The stage start was a fast one, and a breakaway didn't actually get away until after fifty kilometres a fourteen man group escaped from the peloton. Men in the group included Orica-GreenEDGE's Pieter Weening, Salvatorre Puccio (Sky), Jackson Rodriguez (Androni Giocattoli), David Tanner of Belkin, Oscar Gatto of Cannondale, among others.
The group quickly established some organisation, and their lead quickly breached four minutes. The maximum it went up to was over eight minutes, with BMC just making sure things were controlled back in the peloton. Garmin-Sharp put in a couple of big efforts to bring back the move, but their gap wasn't budging, the peloton started to get anxious, bringing Movistar and Lampre-Merida to the front.
The breakaway mopped up all of the intermediate sprint and king of the mountains points on offer, with BMC Racing controlling affairs in the peloton on the descent to the final climb. Fabio Aru had a brief mechanical but was soon back on his bike, but Belkin's Steven Kruijswijk finally abandoned after fracturing his shoulder on stage six.
As the gap closed to three and a half minutes, with nineteen kilometres to go, Pieter Weening attacked his breakaway companions. This shattered the breakaway group, and on the final climb only Davide Malacarne of Europcar was able to catch up with the flying Dutchman.
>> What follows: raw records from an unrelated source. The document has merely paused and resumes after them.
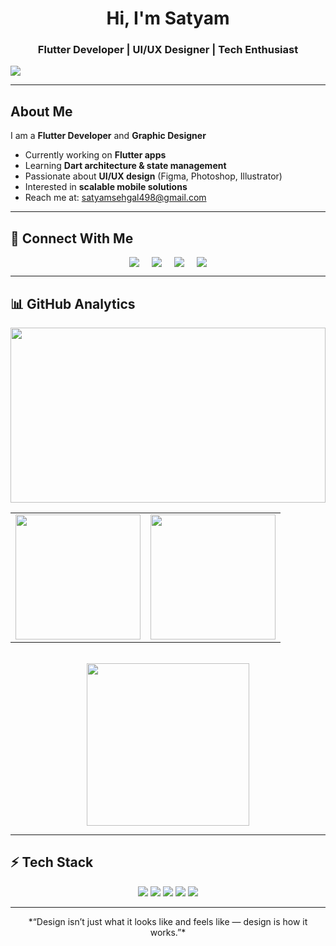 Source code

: 


<h1 align="center">Hi, I'm <strong>Satyam </strong></h1>
<h3 align="center">Flutter Developer | UI/UX Designer | Tech Enthusiast</h3>

![ ](https://github.com/user-attachments/assets/27fe0655-ed6e-4197-997f-bc96cea2a588)




---

## About Me
I am a **Flutter Developer** and **Graphic Designer**   

- Currently working on **Flutter apps**  
- Learning **Dart architecture & state management**  
- Passionate about **UI/UX design** (Figma, Photoshop, Illustrator)  
- Interested in **scalable mobile solutions**  
- Reach me at: [satyamsehgal498@gmail.com](mailto:satyamsehgal498@gmail.com)  

---

## 🔗 Connect With Me


<p align="center" style="display:flex; gap:20px; justify-content:center; flex-wrap:wrap;">
  <a href="https://linkedin.com/in/yourusername" target="_blank">
   
  <img src="https://img.shields.io/badge/LinkedIn-0A66C2?style=for-the-badge&logo=linkedin&logoColor=white"/>
  
  </a>
  <a href="mailto:youremail@example.com" target="_blank">
    <img src="https://img.shields.io/badge/Email-D14836?style=for-the-badge&logo=gmail&logoColor=white"/>
  </a>
<a href="https://t.me/iflexsaty" target="_blank">
  <img src="https://img.shields.io/badge/Telegram-26A5E4?style=for-the-badge&logo=telegram&logoColor=white"/>
</a>
  <a href="(https://open.spotify.com/user/316wjxesisw6qbmlyygdsapgxb6e?si=yV0xVkxiRoKsylguykiQqQ)"  target="_blank">
    <img src="https://img.shields.io/badge/Spotify-1DB954?style=for-the-badge&logo=spotify&logoColor=white"/>
  </a>
      </p>
      
---
      
## 📊 GitHub Analytics  



<div align="center">

<!-- Activity Graph -->
<img src="https://github-readme-activity-graph.vercel.app/graph?username=satyamsehgal&theme=react-dark&bg_color=0D1117&color=FF61D2&line=6DD5FA&point=FFFFFF&area=true&hide_border=true&radius=20" width="100%" height="280"/>

<br/>

<!-- Stats & Streaks -->
<table>
  <tr>
    <td align="center">
      <img src="https://github-readme-stats.vercel.app/api?username=satyamsehgal&show_icons=true&count_private=true&theme=gradient&bg_color=0D1117,FF61D2,6DD5FA&title_color=FFFFFF&text_color=FFFFFF&icon_color=FFD700&hide_border=true&border_radius=20&rank_icon=percentile" height="200" />
    </td>
    <td align="center">
      <img src="https://github-readme-streak-stats.herokuapp.com?user=satyamsehgal&theme=react-dark&background=0D1117&stroke=6DD5FA&ring=FF61D2&fire=FFD700&currStreakLabel=6DD5FA&sideLabels=FF61D2&dates=FFFFFF&hide_border=true&border_radius=20" height="200" />
    </td>
  </tr>
</table>

<br/>

<!-- Languages -->
<img src="https://github-readme-stats.vercel.app/api/top-langs/?username=satyamsehgal&layout=donut&theme=gradient&bg_color=0D1117,6DD5FA,FF61D2&title_color=FFFFFF&text_color=FFFFFF&hide_border=true&border_radius=20" height="260" />

</div>

---

## ⚡ Tech Stack
<p align="center">
  <img src="https://img.shields.io/badge/Dart-0175C2?style=for-the-badge&logo=dart&logoColor=white"/>
  <img src="https://img.shields.io/badge/Flutter-02569B?style=for-the-badge&logo=flutter&logoColor=white"/>
  <img src="https://img.shields.io/badge/Figma-F24E1E?style=for-the-badge&logo=figma&logoColor=white"/>
  <img src="https://img.shields.io/badge/Photoshop-31A8FF?style=for-the-badge&logo=adobe-photoshop&logoColor=white"/>
  <img src="https://img.shields.io/badge/Illustrator-FF9A00?style=for-the-badge&logo=adobe-illustrator&logoColor=white"/>
</p>

---


<p align="center"> *“Design isn’t just what it looks like and feels like — design is how it works.”* 
</p>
The two leaders worked well together, as Domenico Pozzovivo attacked the peloton on the final climb.
No one went with Pozzovivo, but he soon had thirty seconds on the peloton. It was soon apparent that Malacarne and Weening would contest the stage win, and going into the final kilometre, it was almost a track sprint. Weening eventually took it, ahead of the Italian Malacarne. Pozzovivo gained thirty seconds on Evans, but would still sit over a minute down. Evans had defended his maglia rosa through another tricky mountain day.